Votre entreprise a obtenu un prêt garanti par l’État (PGE), une ligne de trésorerie ou un financement de développement auprès de Bpifrance. Et du jour au lendemain, vous recevez un courrier vous notifiant la résiliation de votre concours financier. Les motifs sont vagues ou contestables. Aucun échange préalable. Votre trésorerie se retrouve en tension immédiate.
C’est un scénario que je rencontre de plus en plus souvent au cabinet. Bpifrance, malgré sa mission de soutien aux entreprises, applique parfois les mêmes pratiques de rupture brutale que les banques commerciales. Or, la rupture de crédit est strictement encadrée par le Code monétaire et financier. Elle n’est pas discrétionnaire.
Ce qu’il faut retenir
Le principe : un établissement de crédit ne peut pas interrompre un concours financier à durée indéterminée sans respecter un préavis écrit d’au moins 60 jours (article L. 313-12 du Code monétaire et financier).

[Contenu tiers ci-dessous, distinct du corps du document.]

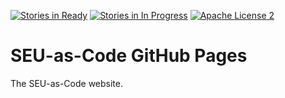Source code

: [![Stories in Ready](https://badge.waffle.io/seu-as-code/seu-as-code.github.io.png?label=ready&title=Ready)](https://waffle.io/seu-as-code/seu-as-code.github.io)
[![Stories in In Progress](https://badge.waffle.io/seu-as-code/seu-as-code.github.io.png?label=in%20progress&title=In%20Progress)](https://waffle.io/seu-as-code/seu-as-code.github.io)
[![Apache License 2](http://img.shields.io/badge/license-ASF2-blue.svg)](https://github.com/seu-as-code/seu-as-code.github.io/blob/master/LICENSE)

# SEU-as-Code GitHub Pages

The SEU-as-Code website.
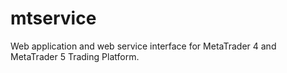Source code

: # mtservice
Web application and web service interface for MetaTrader 4 and MetaTrader 5 Trading Platform.
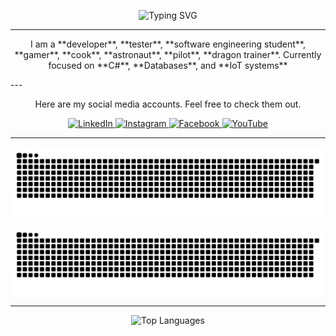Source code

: <p align="center">
  <img src="https://readme-typing-svg.demolab.com?font=Fira+Code&size=28&pause=1000&color=FFD700&center=true&vCenter=true&width=500&lines=Hey%2C+I'm+Altan+Berk+Eren;Welcome+to+my+GitHub+profile!" alt="Typing SVG" />
</p>

---
<p align="center">
  I am a **developer**, **tester**, **software engineering student**, **gamer**, **cook**, **astronaut**, **pilot**, **dragon trainer**.  
  Currently focused on **C#**, **Databases**, and **IoT systems**
</p>
---

<p align="center">
  Here are my social media accounts. Feel free to check them out.
</p>
<p align="center">
  <a href="https://www.linkedin.com/in/altan-berk-eren" target="_blank">
    <img src="https://cdn.jsdelivr.net/npm/simple-icons@v10/icons/linkedin.svg" width="32" height="32" alt="LinkedIn" />
  </a>
  <a href="https://www.instagram.com/altanberkeren/" target="_blank">
    <img src="https://cdn.jsdelivr.net/npm/simple-icons@v10/icons/instagram.svg" width="32" height="32" alt="Instagram" />
  </a>
  <a href="https://www.facebook.com/altanberk.eren.7" target="_blank">
    <img src="https://cdn.jsdelivr.net/npm/simple-icons@v10/icons/facebook.svg" width="32" height="32" alt="Facebook" />
  </a>
  <a href="https://www.youtube.com/@altanberkeren3871" target="_blank">
    <img src="https://cdn.jsdelivr.net/npm/simple-icons@v10/icons/youtube.svg" width="32" height="32" alt="YouTube" />
  </a>
</p>

---

<p align="center">
  <img src="https://raw.githubusercontent.com/altanberkeren/altanberkeren/output/github-contribution-grid-snake.svg" alt="Snake animation light" />
</p>

<p align="center">
  <img src="https://raw.githubusercontent.com/altanberkeren/altanberkeren/output/github-contribution-grid-snake-dark.svg?palette=github-dark" alt="Snake animation dark" />
</p>

---

<p align="center">
  <img src="https://github-readme-stats.vercel.app/api/top-langs/?username=altanberkeren&layout=compact&theme=tokyonight&langs_count=6" alt="Top Languages" />
</p>


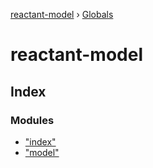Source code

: [reactant-model](README.md) › [Globals](globals.md)

# reactant-model

## Index

### Modules

* ["index"](modules/_index_.md)
* ["model"](modules/_model_.md)
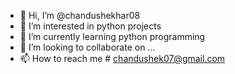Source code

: - 👋 Hi, I’m @chandushekhar08
- 👀 I’m interested in python projects
- 🌱 I’m currently learning python programming 
- 💞️ I’m looking to collaborate on ...
- 📫 How to reach me  # chandushek07@gmail.com

<!---
chandushekhar08/chandushekhar08 is a ✨ special ✨ repository because its `README.md` (this file) appears on your GitHub profile.
You can click the Preview link to take a look at your changes.
--->
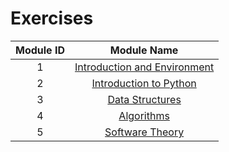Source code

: # Exercises

| Module ID | Module Name |
|:-----------:|:--------:|
| 1 | [Introduction and Environment](https://github.com/ByteAcademyCo/Exercises/tree/master/introduction_and_environment) |
| 2 | [Introduction to Python](https://github.com/ByteAcademyCo/Exercises/tree/master/introduction_to_python) |
| 3 | [Data Structures](https://github.com/ByteAcademyCo/Exercises/tree/master/data_structures) |
| 4 | [Algorithms](https://github.com/ByteAcademyCo/Exercises/tree/master/algorithms) |
| 5 | [Software Theory](https://github.com/ByteAcademyCo/Exercises/tree/master/software_theory) |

Les exceptions : la banque peut rompre sans préavis en cas de comportement gravement répréhensible du bénéficiaire ou si la situation de l’entreprise est irrémédiablement compromise.
La sanction : une rupture qui ne respecte pas ces conditions engage la responsabilité de la banque. Le tribunal de commerce peut condamner Bpifrance à indemniser le préjudice subi par l’entreprise.
Sur cette page
- Le cadre légal de la rupture de crédit : l’article L. 313-12 CMF
- Le cas du PGE : des règles spécifiques
- Quand la rupture par Bpifrance est abusive
- Les conséquences pour votre entreprise
- Les recours contre Bpifrance
- Comment réagir concrètement
- Bpifrance : un statut qui renforce vos arguments
- Questions fréquentes
Le cadre légal de la rupture de crédit : l’article L. 313-12 CMF
L’article L. 313-12 du Code monétaire et financier pose un principe clair : tout concours à durée indéterminée (découvert autorisé, ligne de trésorerie, facilité de caisse) ne peut être réduit ou interrompu que sur notification écrite et à l’expiration d’un délai de préavis. Ce préavis ne peut être inférieur à 60 jours.
Pendant ce délai de 60 jours, la banque doit maintenir le concours financier dans les conditions antérieures. L’entreprise dispose de ce temps pour trouver une solution alternative : renégociation avec la même banque, refinancement auprès d’un autre établissement, ajustement de la trésorerie.
L’article prévoit deux exceptions qui permettent une rupture sans préavis :
Le comportement gravement répréhensible
Il s’agit de fautes graves du bénéficiaire : fraude, fausses déclarations, détournement de l’objet du financement. La barre est haute. Un simple retard de paiement ou un résultat trimestriel en baisse ne constitue pas un comportement gravement répréhensible.
La situation irrémédiablement compromise
L’entreprise est dans un état tel qu’aucun redressement n’est envisageable. C’est la cessation des paiements avérée et irréversible. Une difficulté passagère de trésorerie, un exercice déficitaire ou une perte de client ne suffisent pas à caractériser cette situation.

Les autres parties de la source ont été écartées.